What you will do:
Beginning with the line of the entries below that holds "- String Exercises" and ending with the line that holds "most popular front-end", transcribe each line exactly as written. Pictures stay out.

======== Source data ========

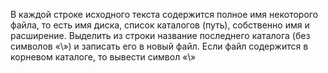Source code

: В каждой строке исходного текста содержится полное имя некоторого файла, то есть имя диска, список каталогов (путь), собственно имя и расширение. Выделить из строки название последнего каталога (без символов «\») и записать его в новый файл. Если файл содержится в корневом каталоге, то вывести символ «\»
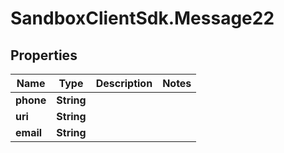 # SandboxClientSdk.Message22

## Properties
Name | Type | Description | Notes
------------ | ------------- | ------------- | -------------
**phone** | **String** |  | 
**uri** | **String** |  | 
**email** | **String** |  | 
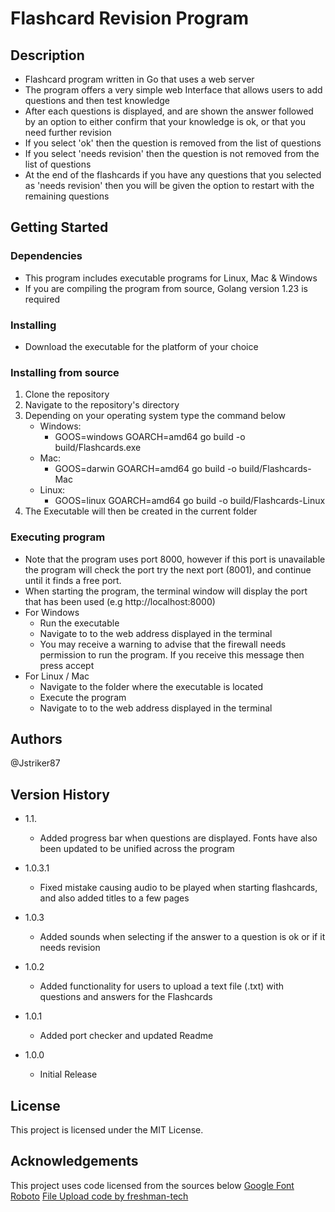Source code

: # Flashcard Revision Program

## Description
* Flashcard program written in Go that uses a web server
* The program offers a very simple web Interface that allows users to add questions and then test knowledge
* After each questions is displayed, and are shown the answer followed by an option to either confirm that your knowledge is ok, or that you need further revision
* If you select 'ok' then the question is removed from the list of questions
* If you select 'needs revision' then the question is not removed from the list of questions
* At the end of the flashcards if you have any questions that you selected as 'needs revision' then you will be given the option to restart with the remaining questions 
## Getting Started

### Dependencies
* This program includes executable programs for Linux, Mac & Windows
* If you are compiling the program from source, Golang version 1.23 is required 
### Installing
* Download the executable for the platform of your choice

### Installing from source
1. Clone the repository
2. Navigate to the repository's  directory
3. Depending on your operating system type the command below
    - Windows:
        - GOOS=windows GOARCH=amd64 go build -o build/Flashcards.exe
    - Mac:
        - GOOS=darwin GOARCH=amd64 go build -o build/Flashcards-Mac
    - Linux:
        - GOOS=linux GOARCH=amd64 go build -o build/Flashcards-Linux
4. The Executable will then be created in the current folder
### Executing program
* Note that the program uses port 8000, however if this port is unavailable the program will check the port try the next port (8001), and continue until it finds a free port.
* When starting the program, the terminal window will display the port that has been used (e.g http://localhost:8000)
* For Windows 
    * Run the executable 
    * Navigate to to the web address displayed in the terminal
    * You may receive a warning to advise that the firewall needs permission to run the program. If you receive this message then press accept 
* For Linux / Mac 
    * Navigate to the folder where the executable is located
    * Execute the program
    * Navigate to to the web address displayed in the terminal
## Authors
@Jstriker87
## Version History
* 1.1.    
    * Added progress bar when questions are displayed. Fonts have also been updated to be unified across the program
* 1.0.3.1
    * Fixed mistake causing audio to be played when starting flashcards, and also added titles to a few pages
* 1.0.3
    * Added sounds when selecting if the answer to a question is ok or if it needs revision

* 1.0.2 
    * Added functionality for users to upload a text file (.txt) with questions and answers for the Flashcards
* 1.0.1
    * Added port checker and updated Readme
* 1.0.0
    * Initial Release

## License
This project is licensed under the MIT License.

## Acknowledgements
This project uses code licensed from the sources below
[Google Font Roboto](https://fonts.google.com/specimen/Roboto/about)
[File Upload code by freshman-tech](https://github.com/Freshman-tech/file-upload)
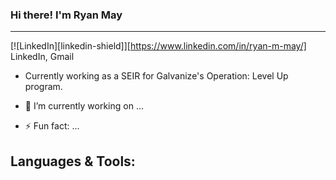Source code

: ### Hi there! I'm Ryan May
---
[![LinkedIn][linkedin-shield]][https://www.linkedin.com/in/ryan-m-may/]
LinkedIn, Gmail

- Currently working as a SEIR for Galvanize's Operation: Level Up program.

- 🔭 I’m currently working on ...

- ⚡ Fun fact: ...

## Languages & Tools:
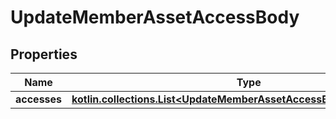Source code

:
# UpdateMemberAssetAccessBody

## Properties
| Name | Type | Description | Notes |
| ------------ | ------------- | ------------- | ------------- |
| **accesses** | [**kotlin.collections.List&lt;UpdateMemberAssetAccessBodyAccessesInner&gt;**](UpdateMemberAssetAccessBodyAccessesInner.md) |  |  |



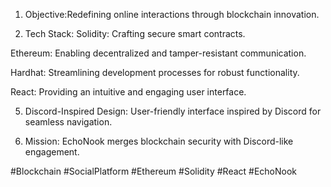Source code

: 1. Objective:Redefining online interactions through blockchain innovation.

2. Tech Stack: 
Solidity: Crafting secure smart contracts.

Ethereum: Enabling decentralized and tamper-resistant communication.

Hardhat: Streamlining development processes for robust functionality.

React: Providing an intuitive and engaging user interface.

5. Discord-Inspired Design:
User-friendly interface inspired by Discord for seamless navigation.

6. Mission:
EchoNook merges blockchain security with Discord-like engagement. 

#Blockchain #SocialPlatform #Ethereum #Solidity #React #EchoNook
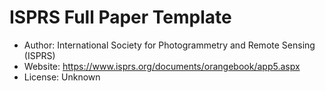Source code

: # ISPRS Full Paper Template

- Author: International Society for Photogrammetry and Remote Sensing (ISPRS)
- Website: https://www.isprs.org/documents/orangebook/app5.aspx
- License: Unknown
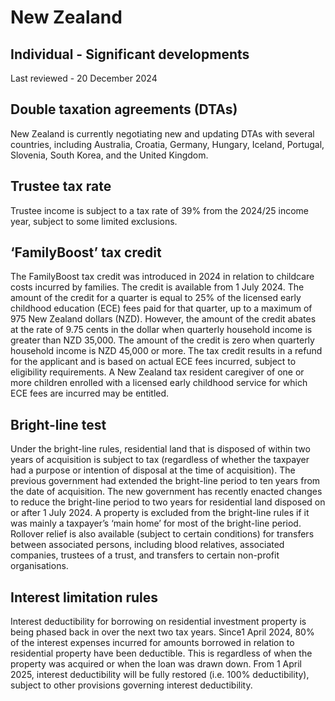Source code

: # New Zealand
## Individual - Significant developments
Last reviewed - 20 December 2024
## Double taxation agreements (DTAs)
New Zealand is currently negotiating new and updating DTAs with several countries, including Australia, Croatia, Germany, Hungary, Iceland, Portugal, Slovenia, South Korea, and the United Kingdom.
## Trustee tax rate
Trustee income is subject to a tax rate of 39% from the 2024/25 income year, subject to some limited exclusions. 
## ‘FamilyBoost’ tax credit
The FamilyBoost tax credit was introduced in 2024 in relation to childcare costs incurred by families. The credit is available from 1 July 2024.
The amount of the credit for a quarter is equal to 25% of the licensed early childhood education (ECE) fees paid for that quarter, up to a maximum of 975 New Zealand dollars (NZD). However, the amount of the credit abates at the rate of 9.75 cents in the dollar when quarterly household income is greater than NZD 35,000. The amount of the credit is zero when quarterly household income is NZD 45,000 or more.
The tax credit results in a refund for the applicant and is based on actual ECE fees incurred, subject to eligibility requirements. A New Zealand tax resident caregiver of one or more children enrolled with a licensed early childhood service for which ECE fees are incurred may be entitled.
## Bright-line test
Under the bright-line rules, residential land that is disposed of within two years of acquisition is subject to tax (regardless of whether the taxpayer had a purpose or intention of disposal at the time of acquisition). The previous government had extended the bright-line period to ten years from the date of acquisition. The new government has recently enacted changes to reduce the bright-line period to two years for residential land disposed on or after 1 July 2024. 
A property is excluded from the bright-line rules if it was mainly a taxpayer’s ‘main home’ for most of the bright-line period. 
Rollover relief is also available (subject to certain conditions) for transfers between associated persons, including blood relatives, associated companies, trustees of a trust, and transfers to certain non-profit organisations.
## Interest limitation rules
Interest deductibility for borrowing on residential investment property is being phased back in over the next two tax years. Since1 April 2024, 80% of the interest expenses incurred for amounts borrowed in relation to residential property have been deductible. This is regardless of when the property was acquired or when the loan was drawn down. From 1 April 2025, interest deductibility will be fully restored (i.e. 100% deductibility), subject to other provisions governing interest deductibility.

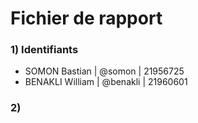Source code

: # Fichier de rapport

### 1) Identifiants 
- SOMON Bastian | @somon | 21956725
- BENAKLI William | @benakli | 21960601

### 2)  
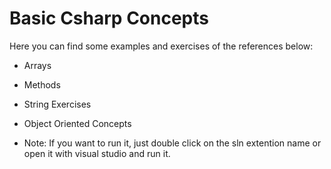 # Basic Csharp Concepts

Here you can find some examples and exercises of the references below:

- Arrays
- Methods
- String Exercises
- Object Oriented Concepts

- Note: If you want to run it, just double click on the sln extention name or open it with visual studio and run it.

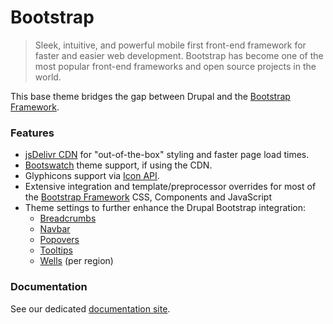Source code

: <!-- @file Project Page -->
# Bootstrap

> Sleek, intuitive, and powerful mobile first front-end framework for faster and
> easier web development. Bootstrap has become one of the most popular front-end
> frameworks and open source projects in the world.

This base theme bridges the gap between Drupal and the [Bootstrap Framework].

### Features
- [jsDelivr CDN](http://www.jsdelivr.com) for "out-of-the-box" styling and
  faster page load times.
- [Bootswatch](http://bootswatch.com) theme support, if using the CDN.
- Glyphicons support via [Icon API](https://www.drupal.org/project/icon).
- Extensive integration and template/preprocessor overrides for most of the
  [Bootstrap Framework] CSS, Components and JavaScript
- Theme settings to further enhance the Drupal Bootstrap integration:
  - [Breadcrumbs](http://getbootstrap.com/components/#breadcrumbs)
  - [Navbar](http://getbootstrap.com/components/#navbar)
  - [Popovers](http://getbootstrap.com/javascript/#popovers)
  - [Tooltips](http://getbootstrap.com/javascript/#tooltips)
  - [Wells](http://getbootstrap.com/components/#wells) (per region)

### Documentation
See our dedicated [documentation site](http://drupal-bootstrap.org).

[Bootstrap Framework]: http://getbootstrap.com
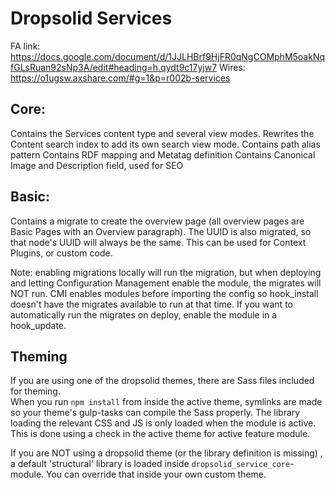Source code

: # Dropsolid Services

FA link: https://docs.google.com/document/d/1JJLHBrf9HjFR0qNgCOMphM5oakNqfGLsRuan92sNp3A/edit#heading=h.qydt9c17yjw7
Wires: https://o1ugsw.axshare.com/#g=1&p=r002b-services

## Core:
Contains the Services content type and several view modes. 
Rewrites the Content search index to add its own search view mode.
Contains path alias pattern
Contains RDF mapping and Metatag definition
Contains Canonical Image and Description field, used for SEO

## Basic:
Contains a migrate to create the overview page (all overview pages are Basic 
Pages with an Overview paragraph). The UUID is also migrated, so that node's 
UUID will always be the same. This can be used for Context Plugins, or custom
 code.

Note: enabling migrations locally will run the migration, but when deploying
 and letting Configuration Management enable the module, the migrates will
 NOT run. CMI enables modules before importing the config so hook_install
 doesn't have the migrates available to run at that time. If you want to
 automatically run the migrates on deploy, enable the module in a hook_update.

## Theming

If you are using one of the dropsolid themes, there are Sass files included 
for theming.  
When you run `npm install` from inside the active theme, symlinks are made 
so your theme's gulp-tasks can compile the Sass properly. The library loading
 the relevant CSS and JS is only loaded when the module is active. This is 
 done using a check in the active theme for active feature module.

If you are NOT using a dropsolid theme (or the library definition is missing)
, a default 'structural' library is loaded inside `dropsolid_service_core`-module.
You can override that inside your own custom theme.
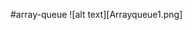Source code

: #array-queue
![alt text][Arrayqueue1.png]

[img1]:https://github.com/lvcc-dsa/Students/blob/master/ACT/Macapagal-Rangel-Angelo/array-queue/Arrayqueue1.png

========

Response area:
- String Exercises
- Object Oriented Concepts

- Note: If you want to run it, just double click on the sln extention name or open it with visual studio and run it.

Source code

: <!-- @file Project Page -->
# Bootstrap

> Sleek, intuitive, and powerful mobile first front-end framework for faster and
> easier web development. Bootstrap has become one of the most popular front-end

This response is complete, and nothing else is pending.